Privatização da Previdência é fracasso no mundo

Estudo da Organização Internacional do Trabalho (OIT) mostra que a saída dos países que adotaram a capitalização da Previdência foi voltar atrás da decisão

A privatização da aposentadoria no Brasil, que o governo Bolsonaro quer adotar com a reforma da Previdência, fracassou na maioria dos países do mundo. A conclusão é do estudo da Organização Internacional do Trabalho (OIT) “Revertendo as Privatizações da Previdência - Reconstruindo os sistemas públicos na Europa Oriental e América Latina”.

O diretor executivo do Sindicato e integrante do Conselho Estadual de Defesa dos Direitos da Pessoa Humana (Condepe), Carlos Caramelo, afirmou que a medida precariza as relações na sociedade e a vida das pessoas.

 “Isso não é aposentadoria, é uma previdência privada. A reforma da Previdência, na verdade, acaba com o Sistema de Seguridade Social, o que atinge diretamente os direitos humanos”, explicou. “Cada trabalhador vai ter uma poupança individual com o que conseguir guardar durante a vida. Isso interessa apenas ao sistema financeiro”, prosseguiu.

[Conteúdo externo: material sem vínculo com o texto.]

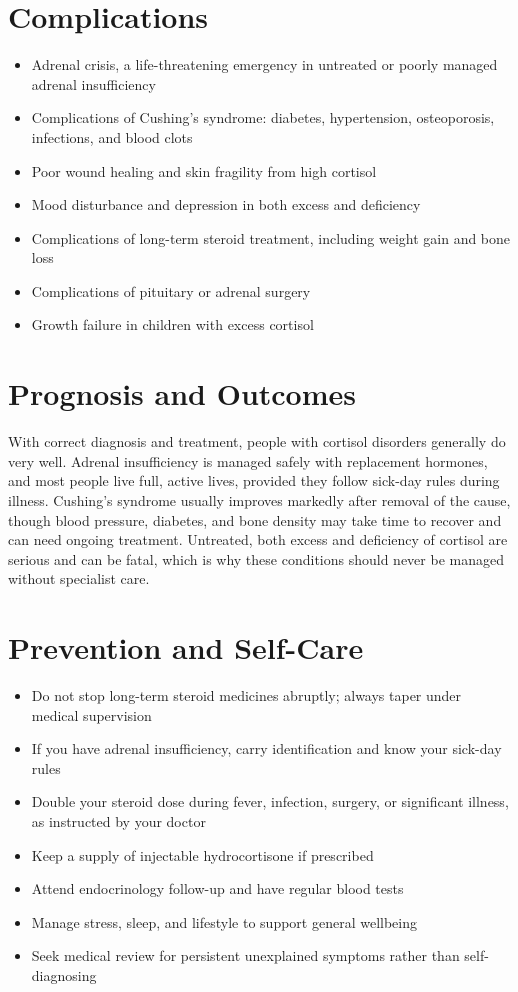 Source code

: \section*{Complications}
\begin{itemize}
    \item Adrenal crisis, a life-threatening emergency in untreated or poorly managed adrenal insufficiency
    \item Complications of Cushing's syndrome: diabetes, hypertension, osteoporosis, infections, and blood clots
    \item Poor wound healing and skin fragility from high cortisol
    \item Mood disturbance and depression in both excess and deficiency
    \item Complications of long-term steroid treatment, including weight gain and bone loss
    \item Complications of pituitary or adrenal surgery
    \item Growth failure in children with excess cortisol
\end{itemize}

\section*{Prognosis and Outcomes}
With correct diagnosis and treatment, people with cortisol disorders generally do very well. Adrenal insufficiency is managed safely with replacement hormones, and most people live full, active lives, provided they follow sick-day rules during illness. Cushing's syndrome usually improves markedly after removal of the cause, though blood pressure, diabetes, and bone density may take time to recover and can need ongoing treatment. Untreated, both excess and deficiency of cortisol are serious and can be fatal, which is why these conditions should never be managed without specialist care.

\section*{Prevention and Self-Care}
\begin{itemize}
    \item Do not stop long-term steroid medicines abruptly; always taper under medical supervision
    \item If you have adrenal insufficiency, carry identification and know your sick-day rules
    \item Double your steroid dose during fever, infection, surgery, or significant illness, as instructed by your doctor
    \item Keep a supply of injectable hydrocortisone if prescribed
    \item Attend endocrinology follow-up and have regular blood tests
    \item Manage stress, sleep, and lifestyle to support general wellbeing
    \item Seek medical review for persistent unexplained symptoms rather than self-diagnosing
\end{itemize}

Hoje o Sistema de Seguridade Social é formado por um tripé de contribuições dos trabalhadores, empresários e de impostos criados com essa finalidade. “A reforma da Previdência quer acabar com isso e deixar tudo nas costas dos trabalhadores”, reforçou.

O estudo da OIT analisou 30 países que privatizaram seus sistemas de seguridade social de 1981 a 2014. Desses, 18 países já reverteram total ou parcialmente a privatização da previdência: Equador (2002), Nicarágua (2005), Bulgária (2007), Argentina (2008), Eslováquia (2008), Estônia, Letônia e Lituânia (2009), Venezuela (2000), Bolívia (2009), Hungria (2010), Croácia e Macedônia (2011), Polônia (2011), Rússia (2012), Cazaquistão (2013), República Tcheca (2016) e Romênia (2017).

Além desses, outros países estão em processo de reversão, entre eles o Chile, que foi o primeiro país a adotar o sistema, em 1981. Os resultados dos primeiros aposentados pelo sistema é o aumento de suicídio de idosos.

“O que a pessoa faz quando fica desempregada e não consegue poupar? Se o trabalhador se acidentar, o dinheiro vai sair da sua poupança. E quando o dinheiro acabar? A proposta representa a miséria, é condenar a população ao caos social, ao afetar a dignidade das pessoas, durante e depois de uma vida inteira de trabalho”, analisou.

A reforma da Previdência é mais um ataque aos direitos dos trabalhadores. “É um potenciômetro de maldades, em um triângulo da desgraça com a terceirização, a reforma Trabalhista e agora a reforma da Previdência”, afirmou.

“Ao se sujeitar a trabalhos degradantes, em bicos, com aumento da informalidade, mais idade e menor remuneração, o modelo de capitalização nessa dinâmica vai condenar os brasileiros a trabalhar até morrer”, alertou.

A conclusão do estudo da OIT é que a capitalização representa “o baixo desempenho da previdência privada obrigatória” e defende a previdência pública como o melhor modelo: “A responsabilidade dos Estados de garantir a segurança de renda na idade avançada é melhor cumprida por meio do fortalecimento de sistemas públicos de previdência”, conclui o texto.

“Por isso, temos que defender o nosso futuro, dos nossos filhos e netos nas ruas. Dia 14 de junho é Greve Geral”, chamou o dirigente.